花咲く雪に君思ふ
全く。

仕事以外で、何であんなのと関わってなきゃいけないのさ。

ついでとか言って、いつも何かと面倒ごとを押し付けにくるくせに。

それに、あいつは小物の妖怪や小鬼何かに憑かれやすい体質だから、あいつが僕の所にくる度に、いらないおまけを連れてくる。

それをいちいち祓ってやる僕の身にもなってほしいよ。

別にあれくらいの雑魚なら、放っておいても害にはならないけど、いつどこで悪いものを呼んでくるか分からない。

放っておきたいのは山々だけど、こっちに危害が及ぶのは非常に迷惑だからね。

別に、ちょっとはあいつのことを心配してるとかじゃないから。

「……ただいま」

我が家の戸を開けると、ようやく一息吐く。

山の中にあるこの家は、やたら人が来ることもなければ、邪魔な小物のものの怪もやってこない。

何せ、家の中にものの怪が入ってこようとしても、強制的に浄化されるからね。

「お帰りなさい!桃矢くん」

パタパタと走って来たのは、この家の家事を引き受ける居候……というか相棒……で、一応恋人の雪花(ゆきか)。

「あんたさ、そんなに慌てて走って、転んでも知らないからね」

「ごめんなさい。桃矢くんが帰ってきたと思ったら、嬉しくて」

ほわほわした笑顔を浮かべ、雪花はそう言う。

「あっそ。……僕はちょっと仕事部屋に籠るから」

「うん」


雪花はほえほえとした、何というかふ菓子?みたいにふわふわした女だ。

まぁ、頭の中までゆるふわなわけではないと思うけど。

特別強い霊力を持っているわけではないけど、雪花は悪霊や小物のものの怪を浄化する力がある。

その理由として考えられるのは、雪花が異常なまでに清らかだからだと思う。

人には必ず、心の中に陰と陽の感情がある。

だから、ものの怪につけこまれたりするんだけど。

雪花には「陰の感情」が無い。

誰もが持つ、嫉妬や欲望、怒り。そう言うのを持ち合わせていない。

非常に特殊な体質だろう。

悲しみはあっても、相手のことを思って悲しむから、雪花自身のための陰の感情が無い。

つまり、綺麗すぎて、ものの怪も逆に手出しが出来ないわけ。

元々神社に拾われ、巫女として育ったからかも知れないとは思うけど、雪花と暮らしてからも、まだまだ謎が残る。

「……さてと、これで暫くは持つかな」

札に練り込んだ術は、いつも持ち歩く護身用。
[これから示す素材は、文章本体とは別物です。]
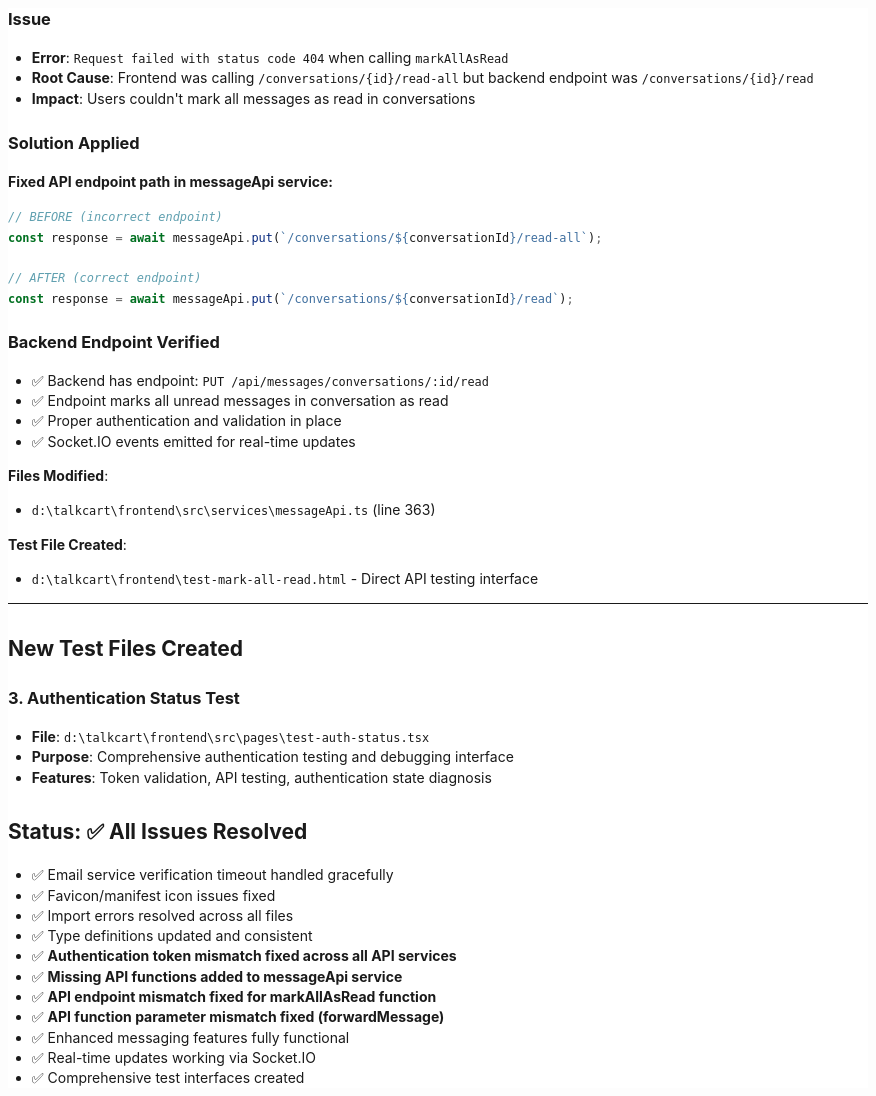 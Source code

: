 ### Issue
- **Error**: `Request failed with status code 404` when calling `markAllAsRead`
- **Root Cause**: Frontend was calling `/conversations/{id}/read-all` but backend endpoint was `/conversations/{id}/read`
- **Impact**: Users couldn't mark all messages as read in conversations

### Solution Applied
**Fixed API endpoint path in messageApi service:**

```typescript
// BEFORE (incorrect endpoint)
const response = await messageApi.put(`/conversations/${conversationId}/read-all`);

// AFTER (correct endpoint)
const response = await messageApi.put(`/conversations/${conversationId}/read`);
```

### Backend Endpoint Verified
- ✅ Backend has endpoint: `PUT /api/messages/conversations/:id/read`
- ✅ Endpoint marks all unread messages in conversation as read
- ✅ Proper authentication and validation in place
- ✅ Socket.IO events emitted for real-time updates

**Files Modified**:
- `d:\talkcart\frontend\src\services\messageApi.ts` (line 363)

**Test File Created**:
- `d:\talkcart\frontend\test-mark-all-read.html` - Direct API testing interface

---

## New Test Files Created

### 3. Authentication Status Test
- **File**: `d:\talkcart\frontend\src\pages\test-auth-status.tsx`
- **Purpose**: Comprehensive authentication testing and debugging interface
- **Features**: Token validation, API testing, authentication state diagnosis

## Status: ✅ All Issues Resolved

- ✅ Email service verification timeout handled gracefully
- ✅ Favicon/manifest icon issues fixed
- ✅ Import errors resolved across all files
- ✅ Type definitions updated and consistent
- ✅ **Authentication token mismatch fixed across all API services**
- ✅ **Missing API functions added to messageApi service**
- ✅ **API endpoint mismatch fixed for markAllAsRead function**
- ✅ **API function parameter mismatch fixed (forwardMessage)**
- ✅ Enhanced messaging features fully functional
- ✅ Real-time updates working via Socket.IO
- ✅ Comprehensive test interfaces created

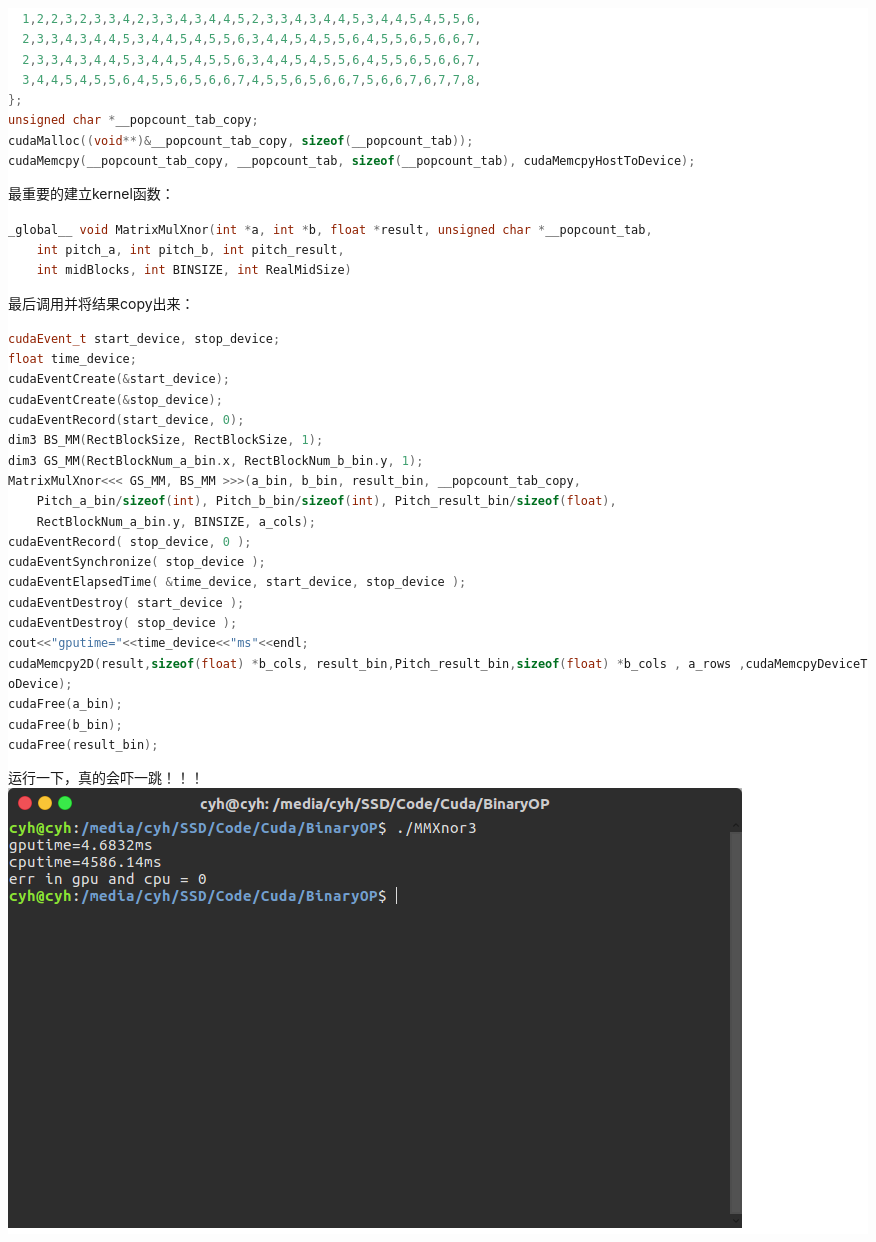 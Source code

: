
```cpp
  1,2,2,3,2,3,3,4,2,3,3,4,3,4,4,5,2,3,3,4,3,4,4,5,3,4,4,5,4,5,5,6,
  2,3,3,4,3,4,4,5,3,4,4,5,4,5,5,6,3,4,4,5,4,5,5,6,4,5,5,6,5,6,6,7,
  2,3,3,4,3,4,4,5,3,4,4,5,4,5,5,6,3,4,4,5,4,5,5,6,4,5,5,6,5,6,6,7,
  3,4,4,5,4,5,5,6,4,5,5,6,5,6,6,7,4,5,5,6,5,6,6,7,5,6,6,7,6,7,7,8,
};
unsigned char *__popcount_tab_copy;
cudaMalloc((void**)&__popcount_tab_copy, sizeof(__popcount_tab));
cudaMemcpy(__popcount_tab_copy, __popcount_tab, sizeof(__popcount_tab), cudaMemcpyHostToDevice);
```
最重要的建立kernel函数：
```cpp
_global__ void MatrixMulXnor(int *a, int *b, float *result, unsigned char *__popcount_tab,
 	int pitch_a, int pitch_b, int pitch_result,
	int midBlocks, int BINSIZE, int RealMidSize)
```
最后调用并将结果copy出来：
```cpp
cudaEvent_t start_device, stop_device;
float time_device;
cudaEventCreate(&start_device);
cudaEventCreate(&stop_device);
cudaEventRecord(start_device, 0);
dim3 BS_MM(RectBlockSize, RectBlockSize, 1);
dim3 GS_MM(RectBlockNum_a_bin.x, RectBlockNum_b_bin.y, 1);
MatrixMulXnor<<< GS_MM, BS_MM >>>(a_bin, b_bin, result_bin, __popcount_tab_copy,
    Pitch_a_bin/sizeof(int), Pitch_b_bin/sizeof(int), Pitch_result_bin/sizeof(float),
    RectBlockNum_a_bin.y, BINSIZE, a_cols);
cudaEventRecord( stop_device, 0 );
cudaEventSynchronize( stop_device );
cudaEventElapsedTime( &time_device, start_device, stop_device );
cudaEventDestroy( start_device );
cudaEventDestroy( stop_device );
cout<<"gputime="<<time_device<<"ms"<<endl;
cudaMemcpy2D(result,sizeof(float) *b_cols, result_bin,Pitch_result_bin,sizeof(float) *b_cols , a_rows ,cudaMemcpyDeviceToDevice);
cudaFree(a_bin);
cudaFree(b_bin);
cudaFree(result_bin);
```
运行一下，真的会吓一跳！！！
![](./32.png)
……雪花のだけどね。

僕は呪文とか唱えなくても祓えるし。

懐から細かく文字が刻まれた、退魔用の小太刀を取り出す。

基本的にこの小太刀と、術式の札があれば事足りる。

成仏させたりとかは、雪花の専門で、僕は戦うのが専門だからね。

でも、僕はどちらかと言うと、ものの怪の方に肩入れするけど。


だって、生きている人間ほど恐ろしいものはないからね……。